First, let’s check out the map we’re going to follow in order to get where we want to. Although, we’re only going to take a stroll here still one should be aware of where they are.

The following are the floors of this huge establishment. There are 3 floors.

We have 3 layers :

  • Software Layer – The place where all the services are managed. Installation of services through packages is done here. A user may also install their own apps here. Examples of services – Databases, Log aggregators, CI tools, SCM etc.
  • Platform Layer – Who makes the puppets dance? Puppeteer. To provide the services with basic services like an OS on your machine. All these components do the in this layer do the same thing and This is what we will extend to discuss in this post.
  • Infrastructure Layer – This is your cluster. The collection of machines where DC/OS runs. It can be on a cloud or a physical Machine.

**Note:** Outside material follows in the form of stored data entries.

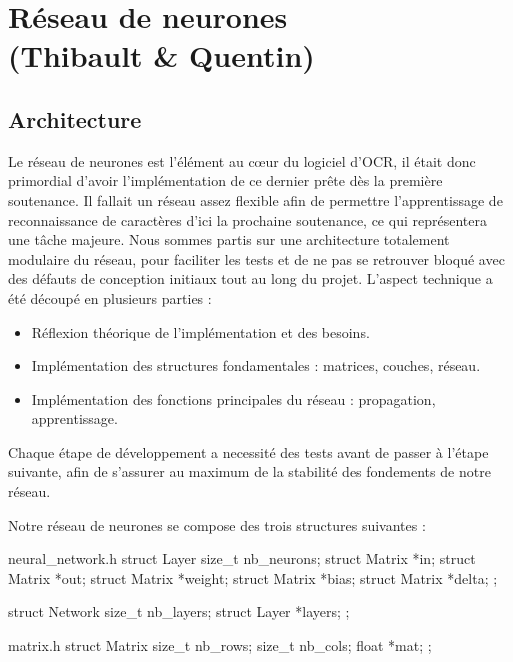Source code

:\chapter{Réseau de neurones \\(Thibault \& Quentin)}

\section{Architecture}

Le réseau de neurones est l'élément au cœur du logiciel d'OCR, il était donc
primordial d'avoir l'implémentation de ce dernier prête dès la première
soutenance. Il fallait un réseau assez flexible afin de permettre
l'apprentissage de reconnaissance de caractères d'ici la prochaine soutenance,
ce qui représentera une tâche majeure. Nous sommes partis sur une architecture
totalement modulaire du réseau, pour faciliter les tests et de ne pas se
retrouver bloqué avec des défauts de conception initiaux tout au long du projet.
L'aspect technique a été découpé en plusieurs parties :

\begin{itemize}
    \item Réflexion théorique de l'implémentation et des besoins.
    \item Implémentation des structures fondamentales : matrices, couches,
        réseau.
    \item Implémentation des fonctions principales du réseau : propagation,
        apprentissage.
\end{itemize}

Chaque étape de développement a necessité des tests avant de passer à l'étape
suivante, afin de s'assurer au maximum de la stabilité des fondements de notre
réseau.

\newpage

Notre réseau de neurones se compose des trois structures suivantes :

\begin{myminted}{neural\_network.h}
struct Layer
{
    size_t nb_neurons;
    struct Matrix *in;
    struct Matrix *out;
    struct Matrix *weight;
    struct Matrix *bias;
    struct Matrix *delta;
};

struct Network
{
    size_t nb_layers;
    struct Layer *layers;
};
\end{myminted}

\begin{myminted}{matrix.h}
struct Matrix
{
    size_t nb_rows;
    size_t nb_cols;
    float *mat;
};
\end{myminted}

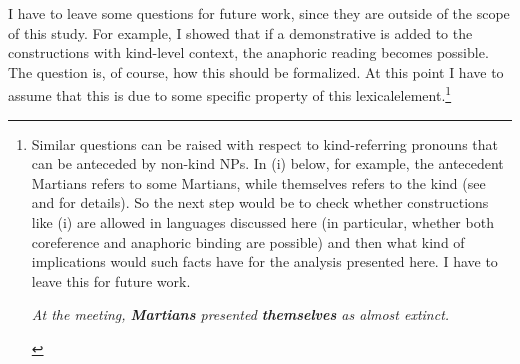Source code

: \documentclass[output=paper,
modfonts
]{langscibook}
\begin{document}
	I have to leave some questions for future work, since they are outside of the scope of this study. For example, I showed that if a demonstrative is added to the constructions with kind-level context, the anaphoric reading becomes possible. The question is, of course, how this should be formalized. At this point I have to assume that this is due to some specific property of this lexical\largerpage[2] element.\footnote{Similar questions can be raised with respect to kind-referring pronouns that can be anteceded by non-kind NPs. In (i) below, for example, the antecedent Martians refers to some Martians, while themselves refers to the kind (see \citealt{Rooth1985} and \citealt{Krifka2003} for details). So the next step would be to check whether constructions like (i) are allowed in languages discussed here (in particular, whether both coreference and anaphoric binding are possible) and then what kind of implications would such facts have for the analysis presented here. I have to leave this for future work. 
		\begin{exe} 
		 \textit{At the meeting, \textbf{Martians} presented \textbf{themselves} as almost extinct.}
		\label{ex:despic:n13i}
		\end{exe} \label{ft13}
}
\end{document}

You put your application on Software Layer, Platform Layer will provide basic support to your application and provide you with stats to monitor app’s performance & Infrastructure Layer is where your DC/OS will run.

In order to Use DC/OS, User’s have the GUI or the CLI conduit through which DC/OS can be accessed.

Let’s focus on the platform layer and see how it behaves as if it’s an OS.

Platform Layer

Platform layer is different in each type of node i.e Master, Private, & Public Nodes. There are some common components as we can see from the following diagram…

Let’s check out every room on floor #2.

Just like an Operating System, This layer performs a similar operation in order to provide the essential support required for an application to run in an environment. However, this must be noted that DC/OS is not an Operating System. Hence it cannot be installed like one in any device and be operated alone it requires an OS like Linux.

Cluster Management

This component allows the various machines (physical/virtual) to be treated as the collection of machines present together like a cluster. This component hides the backstage work done by Mesos by providing high-level abstraction, interfaces & tools. Cluster management is the core.
Cluster management is done with the help of several services running. The installer is one such service which helps the user when they install any packages from any repository. GUI & CLI  are conduits through a user can manage their clusters. To provide backup & restoration of DC/OS components we have Backup. Apache Mesos allows for management of resources, tasks & provides operator interfaces to ease cluster management. Zookeeper, supervised by Exhibitor to ensure consistency of Zookeeper, provides Key-value storage for cluster configuration.

Cluster Orchestration

Everything which runs in DC/OS is a containerized task, therefore, management of these tasks and resources they use is done here. Orchestration of most frequently used container based jobs is provided too.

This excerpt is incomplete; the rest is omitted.